> Directions for this task
Lines of the data that contain the word "string" are the ones to copy.

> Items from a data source
┄┄┄┄┄┄

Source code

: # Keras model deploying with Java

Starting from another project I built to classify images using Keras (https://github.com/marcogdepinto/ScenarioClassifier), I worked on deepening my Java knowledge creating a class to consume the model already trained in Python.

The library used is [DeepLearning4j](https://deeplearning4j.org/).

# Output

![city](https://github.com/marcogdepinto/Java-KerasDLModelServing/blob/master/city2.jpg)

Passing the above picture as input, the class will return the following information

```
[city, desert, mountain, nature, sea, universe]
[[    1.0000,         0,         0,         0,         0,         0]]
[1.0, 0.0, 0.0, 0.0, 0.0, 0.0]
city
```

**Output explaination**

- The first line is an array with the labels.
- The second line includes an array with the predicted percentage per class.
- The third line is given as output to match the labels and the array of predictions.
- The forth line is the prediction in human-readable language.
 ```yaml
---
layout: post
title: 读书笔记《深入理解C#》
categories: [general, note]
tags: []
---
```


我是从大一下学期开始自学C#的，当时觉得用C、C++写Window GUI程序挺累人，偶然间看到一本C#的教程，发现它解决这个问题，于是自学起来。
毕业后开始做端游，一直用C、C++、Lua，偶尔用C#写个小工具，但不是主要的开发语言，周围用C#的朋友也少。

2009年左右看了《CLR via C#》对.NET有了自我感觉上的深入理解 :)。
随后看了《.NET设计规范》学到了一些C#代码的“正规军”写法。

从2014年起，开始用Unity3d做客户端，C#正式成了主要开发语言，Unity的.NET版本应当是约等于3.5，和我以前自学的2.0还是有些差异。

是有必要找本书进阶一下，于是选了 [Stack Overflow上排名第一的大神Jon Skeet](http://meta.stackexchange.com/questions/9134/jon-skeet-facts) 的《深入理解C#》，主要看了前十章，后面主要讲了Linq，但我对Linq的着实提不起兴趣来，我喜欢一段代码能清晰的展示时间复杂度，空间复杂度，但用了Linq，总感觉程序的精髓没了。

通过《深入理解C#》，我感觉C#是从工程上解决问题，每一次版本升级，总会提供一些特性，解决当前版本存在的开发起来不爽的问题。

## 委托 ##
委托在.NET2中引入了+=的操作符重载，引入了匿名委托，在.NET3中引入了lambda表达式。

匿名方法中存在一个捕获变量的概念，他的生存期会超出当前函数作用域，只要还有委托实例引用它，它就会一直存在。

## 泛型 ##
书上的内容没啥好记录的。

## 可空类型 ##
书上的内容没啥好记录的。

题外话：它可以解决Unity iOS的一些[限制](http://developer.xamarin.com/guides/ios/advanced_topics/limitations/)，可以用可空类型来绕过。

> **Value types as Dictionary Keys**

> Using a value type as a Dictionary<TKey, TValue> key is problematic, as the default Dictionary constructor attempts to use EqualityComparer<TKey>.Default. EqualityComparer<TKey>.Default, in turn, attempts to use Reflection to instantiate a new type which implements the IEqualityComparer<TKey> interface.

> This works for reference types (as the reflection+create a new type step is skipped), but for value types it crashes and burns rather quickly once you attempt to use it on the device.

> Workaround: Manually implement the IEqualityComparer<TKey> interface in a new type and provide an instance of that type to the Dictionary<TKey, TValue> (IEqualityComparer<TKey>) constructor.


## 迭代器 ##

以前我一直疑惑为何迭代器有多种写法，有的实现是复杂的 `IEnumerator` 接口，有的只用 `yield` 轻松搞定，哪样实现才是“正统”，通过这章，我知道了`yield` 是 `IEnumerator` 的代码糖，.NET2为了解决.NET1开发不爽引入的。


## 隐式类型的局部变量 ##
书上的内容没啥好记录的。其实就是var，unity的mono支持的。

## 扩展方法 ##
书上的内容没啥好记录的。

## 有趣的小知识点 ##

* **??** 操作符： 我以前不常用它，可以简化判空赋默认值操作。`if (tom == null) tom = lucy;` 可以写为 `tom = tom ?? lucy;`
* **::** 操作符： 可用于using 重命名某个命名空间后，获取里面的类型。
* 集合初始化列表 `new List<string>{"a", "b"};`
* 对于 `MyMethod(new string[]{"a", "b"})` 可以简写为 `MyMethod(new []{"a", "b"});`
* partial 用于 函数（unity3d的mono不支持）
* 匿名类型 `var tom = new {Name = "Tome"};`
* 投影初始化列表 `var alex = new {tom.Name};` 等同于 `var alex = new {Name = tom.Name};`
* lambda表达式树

┄┄┄┄┄┄

> Response to this task
* 集合初始化列表 `new List<string>{"a", "b"};`
* 对于 `MyMethod(new string[]{"a", "b"})` 可以简写为 `MyMethod(new []{"a", "b"});`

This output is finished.